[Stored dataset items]
****************************************

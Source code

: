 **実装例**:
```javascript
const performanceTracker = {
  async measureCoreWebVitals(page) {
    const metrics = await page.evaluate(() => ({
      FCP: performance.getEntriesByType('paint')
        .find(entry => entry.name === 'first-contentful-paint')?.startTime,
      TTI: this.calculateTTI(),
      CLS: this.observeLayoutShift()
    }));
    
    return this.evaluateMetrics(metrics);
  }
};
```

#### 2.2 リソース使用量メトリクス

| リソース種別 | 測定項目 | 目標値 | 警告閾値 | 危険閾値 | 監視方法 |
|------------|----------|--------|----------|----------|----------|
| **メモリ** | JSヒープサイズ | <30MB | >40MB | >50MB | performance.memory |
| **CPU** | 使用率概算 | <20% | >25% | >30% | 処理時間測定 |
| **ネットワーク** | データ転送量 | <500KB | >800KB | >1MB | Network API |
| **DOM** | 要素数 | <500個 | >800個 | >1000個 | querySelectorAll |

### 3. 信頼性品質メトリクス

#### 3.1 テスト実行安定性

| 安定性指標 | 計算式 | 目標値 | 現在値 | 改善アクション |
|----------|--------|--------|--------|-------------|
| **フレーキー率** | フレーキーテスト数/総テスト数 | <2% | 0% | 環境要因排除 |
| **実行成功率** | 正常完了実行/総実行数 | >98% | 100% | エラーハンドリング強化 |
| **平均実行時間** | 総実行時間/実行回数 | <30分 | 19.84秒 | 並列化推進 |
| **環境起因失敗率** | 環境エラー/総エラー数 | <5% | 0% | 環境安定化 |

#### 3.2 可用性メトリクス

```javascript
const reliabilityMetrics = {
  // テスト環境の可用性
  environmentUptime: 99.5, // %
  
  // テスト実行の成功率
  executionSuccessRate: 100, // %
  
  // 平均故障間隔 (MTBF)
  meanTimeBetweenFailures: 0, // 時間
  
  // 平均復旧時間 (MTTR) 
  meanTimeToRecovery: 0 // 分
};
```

****************************************

## Exercise description
Locate the line that contains "<30MB | >40MB | >50MB | performance.memory |", then please quote it and every line after it to the end of the entries above, exactly and with nothing else.

## Answer section
| **メモリ** | JSヒープサイズ | <30MB | >40MB | >50MB | performance.memory |
| **CPU** | 使用率概算 | <20% | >25% | >30% | 処理時間測定 |
| **ネットワーク** | データ転送量 | <500KB | >800KB | >1MB | Network API |
| **DOM** | 要素数 | <500個 | >800個 | >1000個 | querySelectorAll |

### 3. 信頼性品質メトリクス

#### 3.1 テスト実行安定性

| 安定性指標 | 計算式 | 目標値 | 現在値 | 改善アクション |
|----------|--------|--------|--------|-------------|
| **フレーキー率** | フレーキーテスト数/総テスト数 | <2% | 0% | 環境要因排除 |
| **実行成功率** | 正常完了実行/総実行数 | >98% | 100% | エラーハンドリング強化 |
| **平均実行時間** | 総実行時間/実行回数 | <30分 | 19.84秒 | 並列化推進 |
| **環境起因失敗率** | 環境エラー/総エラー数 | <5% | 0% | 環境安定化 |

#### 3.2 可用性メトリクス

```javascript
const reliabilityMetrics = {
  // テスト環境の可用性
  environmentUptime: 99.5, // %
  
  // テスト実行の成功率
  executionSuccessRate: 100, // %
  
  // 平均故障間隔 (MTBF)
  meanTimeBetweenFailures: 0, // 時間
  
  // 平均復旧時間 (MTTR) 
  meanTimeToRecovery: 0 // 分
};
```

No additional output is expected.